- _TASK TO COMPLETE_
Where a line holds the word "matplotlib", copy it from the records.

* * * *

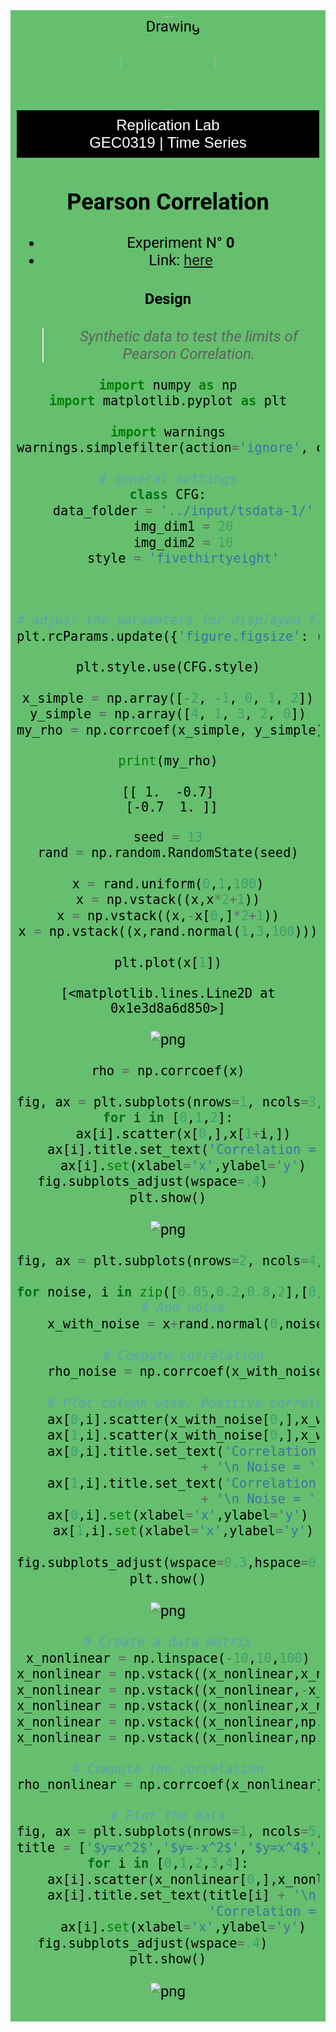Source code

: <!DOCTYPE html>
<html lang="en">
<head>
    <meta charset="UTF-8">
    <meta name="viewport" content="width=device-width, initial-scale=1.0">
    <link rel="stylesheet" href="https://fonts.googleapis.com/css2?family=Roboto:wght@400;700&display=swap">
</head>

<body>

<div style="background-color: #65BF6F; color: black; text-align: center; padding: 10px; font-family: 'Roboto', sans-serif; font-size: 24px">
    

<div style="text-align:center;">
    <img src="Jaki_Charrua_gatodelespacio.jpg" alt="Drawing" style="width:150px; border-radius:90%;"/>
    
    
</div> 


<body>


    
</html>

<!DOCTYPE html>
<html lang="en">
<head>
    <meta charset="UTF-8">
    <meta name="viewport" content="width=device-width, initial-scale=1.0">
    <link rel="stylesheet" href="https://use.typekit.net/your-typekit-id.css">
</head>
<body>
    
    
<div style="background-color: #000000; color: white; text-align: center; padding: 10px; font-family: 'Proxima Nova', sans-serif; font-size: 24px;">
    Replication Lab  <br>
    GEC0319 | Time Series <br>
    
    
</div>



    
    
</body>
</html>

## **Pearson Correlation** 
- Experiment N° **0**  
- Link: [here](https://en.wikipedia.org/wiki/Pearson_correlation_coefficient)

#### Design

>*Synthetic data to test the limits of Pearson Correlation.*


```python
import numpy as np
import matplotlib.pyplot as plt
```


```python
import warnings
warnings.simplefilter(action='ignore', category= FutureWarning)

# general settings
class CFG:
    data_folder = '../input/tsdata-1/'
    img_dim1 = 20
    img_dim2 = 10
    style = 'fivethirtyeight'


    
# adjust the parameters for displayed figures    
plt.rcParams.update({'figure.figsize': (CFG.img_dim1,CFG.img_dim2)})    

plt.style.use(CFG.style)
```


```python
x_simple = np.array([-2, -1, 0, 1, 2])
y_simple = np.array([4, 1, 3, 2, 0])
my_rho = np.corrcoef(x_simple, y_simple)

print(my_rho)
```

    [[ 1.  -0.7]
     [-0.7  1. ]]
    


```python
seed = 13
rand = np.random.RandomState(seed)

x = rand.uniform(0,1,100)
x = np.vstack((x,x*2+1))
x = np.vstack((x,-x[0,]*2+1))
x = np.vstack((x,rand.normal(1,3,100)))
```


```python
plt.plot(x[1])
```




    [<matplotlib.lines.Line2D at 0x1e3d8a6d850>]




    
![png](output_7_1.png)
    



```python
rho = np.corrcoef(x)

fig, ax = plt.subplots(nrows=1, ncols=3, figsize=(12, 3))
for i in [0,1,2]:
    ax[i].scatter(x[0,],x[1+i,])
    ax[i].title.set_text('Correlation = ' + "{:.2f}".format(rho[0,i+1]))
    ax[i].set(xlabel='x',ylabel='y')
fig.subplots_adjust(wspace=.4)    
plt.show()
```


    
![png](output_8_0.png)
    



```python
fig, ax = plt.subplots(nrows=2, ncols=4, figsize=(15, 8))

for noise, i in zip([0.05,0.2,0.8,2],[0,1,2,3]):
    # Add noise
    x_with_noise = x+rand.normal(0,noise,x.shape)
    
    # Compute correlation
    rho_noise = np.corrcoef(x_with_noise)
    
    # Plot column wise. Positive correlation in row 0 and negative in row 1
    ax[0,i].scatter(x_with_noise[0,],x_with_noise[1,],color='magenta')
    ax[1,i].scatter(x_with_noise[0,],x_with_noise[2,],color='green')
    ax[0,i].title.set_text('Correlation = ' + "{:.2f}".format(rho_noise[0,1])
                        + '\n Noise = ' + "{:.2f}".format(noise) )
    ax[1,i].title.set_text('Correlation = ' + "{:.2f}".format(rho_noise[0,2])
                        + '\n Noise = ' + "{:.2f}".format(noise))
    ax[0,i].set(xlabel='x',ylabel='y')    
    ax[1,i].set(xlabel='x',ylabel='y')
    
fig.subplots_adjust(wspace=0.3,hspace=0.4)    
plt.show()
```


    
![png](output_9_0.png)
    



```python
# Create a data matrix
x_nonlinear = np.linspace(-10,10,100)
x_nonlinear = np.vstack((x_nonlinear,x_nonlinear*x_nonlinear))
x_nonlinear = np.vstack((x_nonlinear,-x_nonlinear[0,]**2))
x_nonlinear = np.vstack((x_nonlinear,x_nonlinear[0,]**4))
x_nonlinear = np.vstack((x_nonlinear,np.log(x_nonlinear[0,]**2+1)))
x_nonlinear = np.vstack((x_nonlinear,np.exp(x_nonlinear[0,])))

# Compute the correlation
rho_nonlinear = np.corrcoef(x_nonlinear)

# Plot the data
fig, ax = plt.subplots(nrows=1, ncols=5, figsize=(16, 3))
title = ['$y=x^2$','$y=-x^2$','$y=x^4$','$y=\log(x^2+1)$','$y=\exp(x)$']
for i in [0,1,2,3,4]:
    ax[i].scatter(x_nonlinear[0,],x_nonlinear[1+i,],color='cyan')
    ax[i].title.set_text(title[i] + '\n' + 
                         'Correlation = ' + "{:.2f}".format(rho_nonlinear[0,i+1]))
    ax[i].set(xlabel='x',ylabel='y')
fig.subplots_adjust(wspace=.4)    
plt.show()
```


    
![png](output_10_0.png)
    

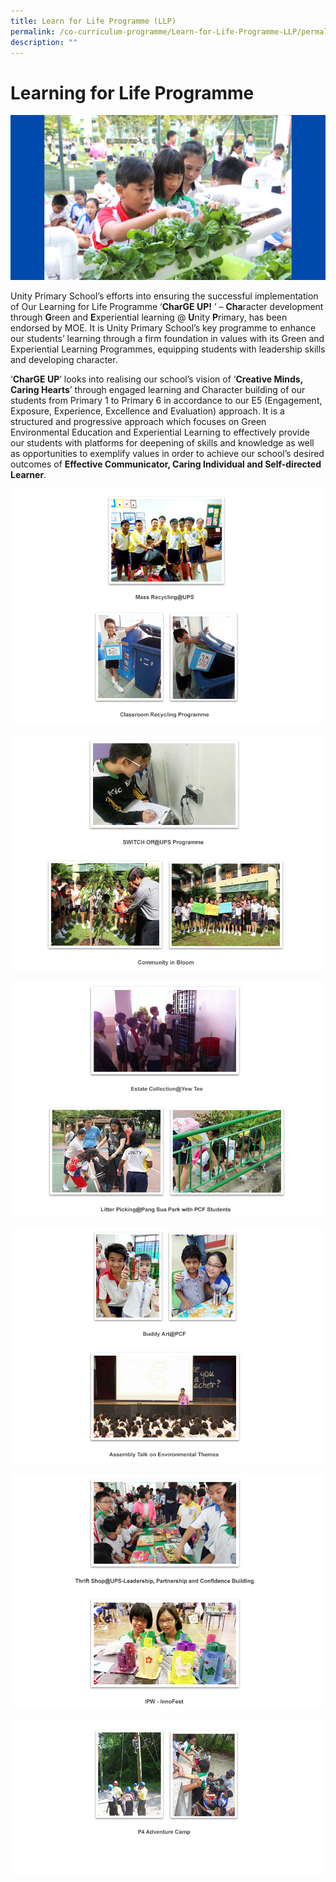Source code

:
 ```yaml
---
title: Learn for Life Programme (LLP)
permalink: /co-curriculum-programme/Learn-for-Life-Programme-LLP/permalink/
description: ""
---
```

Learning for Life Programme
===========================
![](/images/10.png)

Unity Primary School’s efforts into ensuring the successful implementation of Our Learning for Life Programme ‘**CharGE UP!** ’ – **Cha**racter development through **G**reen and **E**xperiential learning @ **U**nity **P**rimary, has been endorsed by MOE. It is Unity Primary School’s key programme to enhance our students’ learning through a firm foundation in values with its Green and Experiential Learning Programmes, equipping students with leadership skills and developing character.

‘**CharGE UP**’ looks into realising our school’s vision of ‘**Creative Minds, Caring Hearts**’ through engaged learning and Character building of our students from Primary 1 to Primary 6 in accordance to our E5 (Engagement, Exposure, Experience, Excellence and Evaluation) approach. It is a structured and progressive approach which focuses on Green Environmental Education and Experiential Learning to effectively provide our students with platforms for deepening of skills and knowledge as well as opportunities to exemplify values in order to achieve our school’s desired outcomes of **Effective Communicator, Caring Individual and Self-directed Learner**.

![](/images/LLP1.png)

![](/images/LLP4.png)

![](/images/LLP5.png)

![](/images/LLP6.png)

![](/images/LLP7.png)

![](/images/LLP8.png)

* * * *

- _OUTPUT OF THE EXERCISE_
import matplotlib.pyplot as plt
    [<matplotlib.lines.Line2D at 0x1e3d8a6d850>]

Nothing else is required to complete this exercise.